_What the task asks_: Please copy the leading lines of the entries below exactly, concluding with the line in which "- **Comprehensive Logging**: Logs" occurs.

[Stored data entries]
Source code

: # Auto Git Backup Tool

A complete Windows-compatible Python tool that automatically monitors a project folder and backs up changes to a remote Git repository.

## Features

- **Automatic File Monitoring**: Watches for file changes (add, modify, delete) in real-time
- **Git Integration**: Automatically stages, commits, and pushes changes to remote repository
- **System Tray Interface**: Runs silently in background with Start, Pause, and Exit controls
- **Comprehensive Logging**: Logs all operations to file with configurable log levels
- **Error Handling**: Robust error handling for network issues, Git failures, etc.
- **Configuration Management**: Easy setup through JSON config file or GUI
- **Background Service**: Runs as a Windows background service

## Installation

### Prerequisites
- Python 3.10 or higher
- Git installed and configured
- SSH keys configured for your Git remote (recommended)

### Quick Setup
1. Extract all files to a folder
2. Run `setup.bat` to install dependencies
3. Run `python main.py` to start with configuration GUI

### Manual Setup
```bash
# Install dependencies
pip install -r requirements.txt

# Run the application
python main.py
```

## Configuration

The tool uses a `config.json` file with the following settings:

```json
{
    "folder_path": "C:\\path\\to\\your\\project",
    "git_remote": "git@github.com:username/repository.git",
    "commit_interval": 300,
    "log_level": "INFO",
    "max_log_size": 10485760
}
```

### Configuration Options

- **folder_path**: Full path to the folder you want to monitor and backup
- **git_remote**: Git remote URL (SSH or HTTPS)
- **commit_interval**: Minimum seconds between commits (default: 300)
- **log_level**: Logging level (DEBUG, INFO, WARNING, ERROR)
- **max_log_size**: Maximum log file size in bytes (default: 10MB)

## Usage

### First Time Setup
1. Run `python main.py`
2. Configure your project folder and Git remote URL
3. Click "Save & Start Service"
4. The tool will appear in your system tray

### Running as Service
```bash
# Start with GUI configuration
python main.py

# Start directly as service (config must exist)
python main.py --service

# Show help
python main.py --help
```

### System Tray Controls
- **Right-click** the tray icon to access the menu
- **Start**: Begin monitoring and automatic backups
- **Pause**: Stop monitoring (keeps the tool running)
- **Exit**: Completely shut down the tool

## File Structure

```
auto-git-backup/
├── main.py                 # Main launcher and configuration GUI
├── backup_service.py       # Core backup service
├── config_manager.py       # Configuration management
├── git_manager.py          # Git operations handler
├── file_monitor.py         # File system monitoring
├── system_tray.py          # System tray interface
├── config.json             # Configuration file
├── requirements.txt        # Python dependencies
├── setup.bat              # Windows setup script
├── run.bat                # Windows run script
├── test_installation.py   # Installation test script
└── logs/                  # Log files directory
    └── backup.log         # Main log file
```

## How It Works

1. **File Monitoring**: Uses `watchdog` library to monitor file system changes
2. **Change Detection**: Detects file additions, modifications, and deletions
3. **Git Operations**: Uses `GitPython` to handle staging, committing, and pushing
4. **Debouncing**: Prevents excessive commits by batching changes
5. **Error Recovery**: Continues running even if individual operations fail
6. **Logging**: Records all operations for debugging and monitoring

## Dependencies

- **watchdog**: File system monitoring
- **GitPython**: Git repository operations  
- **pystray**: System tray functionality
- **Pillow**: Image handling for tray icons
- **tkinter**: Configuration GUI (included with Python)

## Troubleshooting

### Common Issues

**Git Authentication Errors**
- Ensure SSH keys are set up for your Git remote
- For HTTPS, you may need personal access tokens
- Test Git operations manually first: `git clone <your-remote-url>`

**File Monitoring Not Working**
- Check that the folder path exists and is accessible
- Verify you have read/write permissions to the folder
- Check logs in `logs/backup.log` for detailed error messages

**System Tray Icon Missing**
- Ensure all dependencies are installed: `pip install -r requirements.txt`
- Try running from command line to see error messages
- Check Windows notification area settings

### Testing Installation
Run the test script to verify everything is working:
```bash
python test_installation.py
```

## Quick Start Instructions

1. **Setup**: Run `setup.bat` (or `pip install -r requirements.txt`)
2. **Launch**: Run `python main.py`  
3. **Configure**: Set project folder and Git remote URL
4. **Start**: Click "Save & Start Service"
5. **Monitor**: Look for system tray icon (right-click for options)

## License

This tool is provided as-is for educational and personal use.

_Your solution_:
Source code

: # Auto Git Backup Tool

A complete Windows-compatible Python tool that automatically monitors a project folder and backs up changes to a remote Git repository.

## Features

- **Automatic File Monitoring**: Watches for file changes (add, modify, delete) in real-time
- **Git Integration**: Automatically stages, commits, and pushes changes to remote repository
- **System Tray Interface**: Runs silently in background with Start, Pause, and Exit controls
- **Comprehensive Logging**: Logs all operations to file with configurable log levels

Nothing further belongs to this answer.